Vest made his decision public in a letter to the MIT community. “This is a move that I have been considering for some time, and I believe that MIT will benefit from the renewal that comes with selecting a new president and developing the next stage of its vision and programs,” he wrote. He also mentioned that his next steps will be “reflecting, writing, and considering what I can most productively do next.”

Vest’s colleagues have been quick to praise his achievements as president and his principled approach to the job. “Chuck has served the Institute and our alumni extraordinarily well,” says Alumni Association CEO Elizabeth Garvin HM. “Naturally, not all alumni have agreed with all decisions during President Vest’s tenure.What is not debated, however, is the remarkable growth in MIT’s stature and reputation under Chuck’s leadership.”

Vest has led the Institute through striking physical growth, constructing or renovating numerous buildings and adding to MIT’s architectural reputation.
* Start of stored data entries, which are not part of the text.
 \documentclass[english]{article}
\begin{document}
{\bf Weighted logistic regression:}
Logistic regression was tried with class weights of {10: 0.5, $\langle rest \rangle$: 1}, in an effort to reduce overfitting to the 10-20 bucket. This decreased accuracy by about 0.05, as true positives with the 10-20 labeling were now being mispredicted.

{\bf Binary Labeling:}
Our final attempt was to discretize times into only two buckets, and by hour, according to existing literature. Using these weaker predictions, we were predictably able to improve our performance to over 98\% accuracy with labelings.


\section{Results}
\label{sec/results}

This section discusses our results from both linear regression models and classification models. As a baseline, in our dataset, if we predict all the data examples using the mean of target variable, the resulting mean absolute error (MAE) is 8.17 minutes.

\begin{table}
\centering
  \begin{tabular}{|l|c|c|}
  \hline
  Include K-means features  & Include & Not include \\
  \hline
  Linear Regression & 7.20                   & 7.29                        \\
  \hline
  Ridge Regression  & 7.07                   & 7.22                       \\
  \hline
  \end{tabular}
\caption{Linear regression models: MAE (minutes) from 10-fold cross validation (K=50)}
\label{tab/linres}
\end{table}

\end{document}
He also organized several research institutions, including those for nanotechnology and brain and cognitive sciences. And he has helped to nearly quadruple MIT’s endowment-from $1.4 billion in 1990, when he became president, to its current $5.1 billion. “He took the founding idea of MIT, as a new kind of educational institution that would serve the interests of society, and transformed it for these times,” says Kathryn Willmore, vice president and secretary of the corporation.

Vest has also been a champion of technological research, even when the economy’s tech sector suffered. Chancellor Phillip Clay, PhD ‘75, notes that when federal research funding was flat, Vest articulated an innovative vision of how MIT could partner with corporations to attract more funding. Profitable collaborations with industry heavyweights such as Ford, Microsoft, and DuPont followed.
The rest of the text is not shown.